## TASK ITEM
Word for word, copy the data that follows and skip its pictures.

** Opening MATERIAL FOR THIS EXERCISE block **

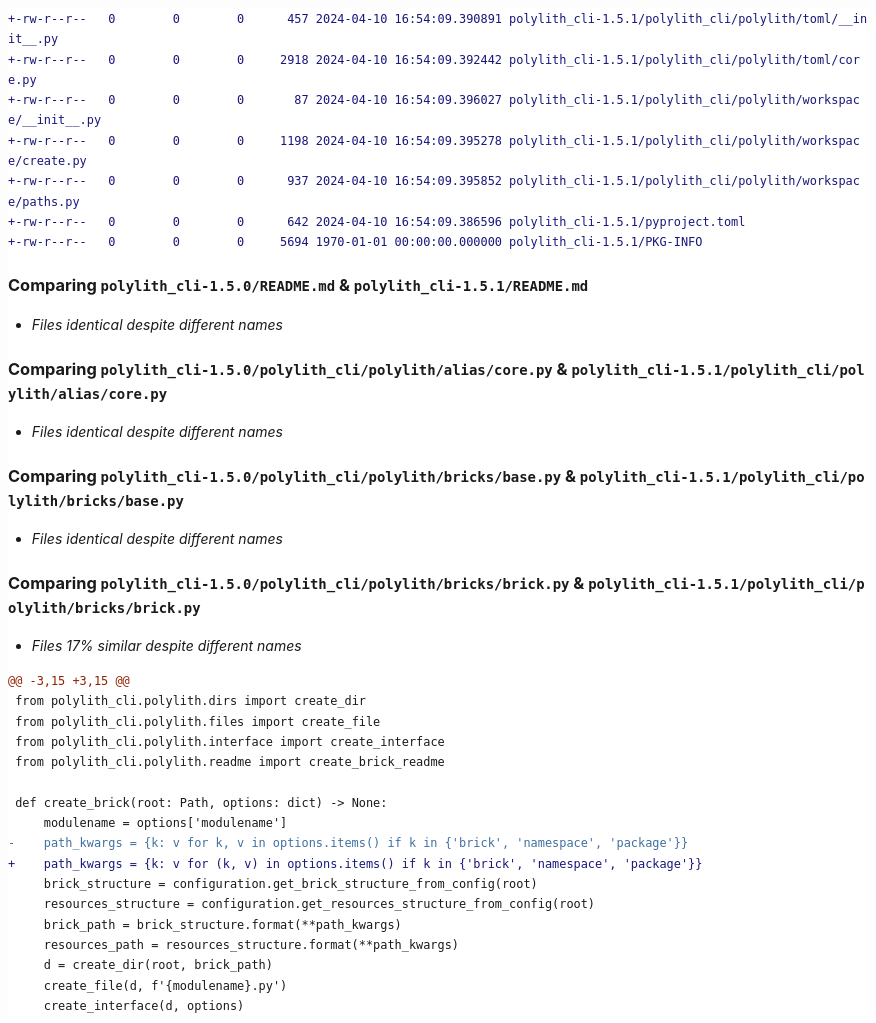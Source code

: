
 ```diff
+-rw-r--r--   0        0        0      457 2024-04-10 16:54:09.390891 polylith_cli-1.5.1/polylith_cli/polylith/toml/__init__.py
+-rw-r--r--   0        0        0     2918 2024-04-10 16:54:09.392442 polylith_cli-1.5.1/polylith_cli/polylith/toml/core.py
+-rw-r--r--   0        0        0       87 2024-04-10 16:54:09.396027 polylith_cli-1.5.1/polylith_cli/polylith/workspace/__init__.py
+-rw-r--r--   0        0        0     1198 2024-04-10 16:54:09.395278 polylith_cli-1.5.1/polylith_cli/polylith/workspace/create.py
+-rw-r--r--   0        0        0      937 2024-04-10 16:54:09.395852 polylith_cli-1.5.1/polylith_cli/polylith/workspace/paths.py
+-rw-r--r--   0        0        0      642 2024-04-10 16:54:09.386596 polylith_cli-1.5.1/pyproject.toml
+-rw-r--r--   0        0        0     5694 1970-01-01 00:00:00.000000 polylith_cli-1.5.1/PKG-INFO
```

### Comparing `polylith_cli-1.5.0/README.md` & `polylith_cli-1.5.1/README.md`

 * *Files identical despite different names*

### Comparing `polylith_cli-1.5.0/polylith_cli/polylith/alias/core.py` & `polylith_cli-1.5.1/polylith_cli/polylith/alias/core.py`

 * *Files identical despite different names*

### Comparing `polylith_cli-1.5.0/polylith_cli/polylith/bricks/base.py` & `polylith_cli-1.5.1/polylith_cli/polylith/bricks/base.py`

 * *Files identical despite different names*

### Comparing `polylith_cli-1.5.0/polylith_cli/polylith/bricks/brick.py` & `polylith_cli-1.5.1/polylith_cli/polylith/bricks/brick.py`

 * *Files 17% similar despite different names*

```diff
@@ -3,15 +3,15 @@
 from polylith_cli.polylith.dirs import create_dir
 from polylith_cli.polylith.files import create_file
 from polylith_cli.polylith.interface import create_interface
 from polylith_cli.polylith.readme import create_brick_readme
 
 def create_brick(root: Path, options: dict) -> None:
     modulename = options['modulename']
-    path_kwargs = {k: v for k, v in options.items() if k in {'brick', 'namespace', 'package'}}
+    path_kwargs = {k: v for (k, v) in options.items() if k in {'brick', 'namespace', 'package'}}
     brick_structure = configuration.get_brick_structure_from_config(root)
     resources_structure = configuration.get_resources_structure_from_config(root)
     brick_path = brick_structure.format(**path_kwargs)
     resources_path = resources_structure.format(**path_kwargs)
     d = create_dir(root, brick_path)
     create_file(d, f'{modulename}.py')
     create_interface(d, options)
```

** Closing MATERIAL FOR THIS EXERCISE block **

## SOLUTION
Source code

:
 ```diff
+-rw-r--r--   0        0        0      457 2024-04-10 16:54:09.390891 polylith_cli-1.5.1/polylith_cli/polylith/toml/__init__.py
+-rw-r--r--   0        0        0     2918 2024-04-10 16:54:09.392442 polylith_cli-1.5.1/polylith_cli/polylith/toml/core.py
+-rw-r--r--   0        0        0       87 2024-04-10 16:54:09.396027 polylith_cli-1.5.1/polylith_cli/polylith/workspace/__init__.py
+-rw-r--r--   0        0        0     1198 2024-04-10 16:54:09.395278 polylith_cli-1.5.1/polylith_cli/polylith/workspace/create.py
+-rw-r--r--   0        0        0      937 2024-04-10 16:54:09.395852 polylith_cli-1.5.1/polylith_cli/polylith/workspace/paths.py
+-rw-r--r--   0        0        0      642 2024-04-10 16:54:09.386596 polylith_cli-1.5.1/pyproject.toml
+-rw-r--r--   0        0        0     5694 1970-01-01 00:00:00.000000 polylith_cli-1.5.1/PKG-INFO
```

### Comparing `polylith_cli-1.5.0/README.md` & `polylith_cli-1.5.1/README.md`

 * *Files identical despite different names*

### Comparing `polylith_cli-1.5.0/polylith_cli/polylith/alias/core.py` & `polylith_cli-1.5.1/polylith_cli/polylith/alias/core.py`

 * *Files identical despite different names*

### Comparing `polylith_cli-1.5.0/polylith_cli/polylith/bricks/base.py` & `polylith_cli-1.5.1/polylith_cli/polylith/bricks/base.py`

 * *Files identical despite different names*

### Comparing `polylith_cli-1.5.0/polylith_cli/polylith/bricks/brick.py` & `polylith_cli-1.5.1/polylith_cli/polylith/bricks/brick.py`

 * *Files 17% similar despite different names*

```diff
@@ -3,15 +3,15 @@
 from polylith_cli.polylith.dirs import create_dir
 from polylith_cli.polylith.files import create_file
 from polylith_cli.polylith.interface import create_interface
 from polylith_cli.polylith.readme import create_brick_readme
 
 def create_brick(root: Path, options: dict) -> None:
     modulename = options['modulename']
-    path_kwargs = {k: v for k, v in options.items() if k in {'brick', 'namespace', 'package'}}
+    path_kwargs = {k: v for (k, v) in options.items() if k in {'brick', 'namespace', 'package'}}
     brick_structure = configuration.get_brick_structure_from_config(root)
     resources_structure = configuration.get_resources_structure_from_config(root)
     brick_path = brick_structure.format(**path_kwargs)
     resources_path = resources_structure.format(**path_kwargs)
     d = create_dir(root, brick_path)
     create_file(d, f'{modulename}.py')
     create_interface(d, options)
```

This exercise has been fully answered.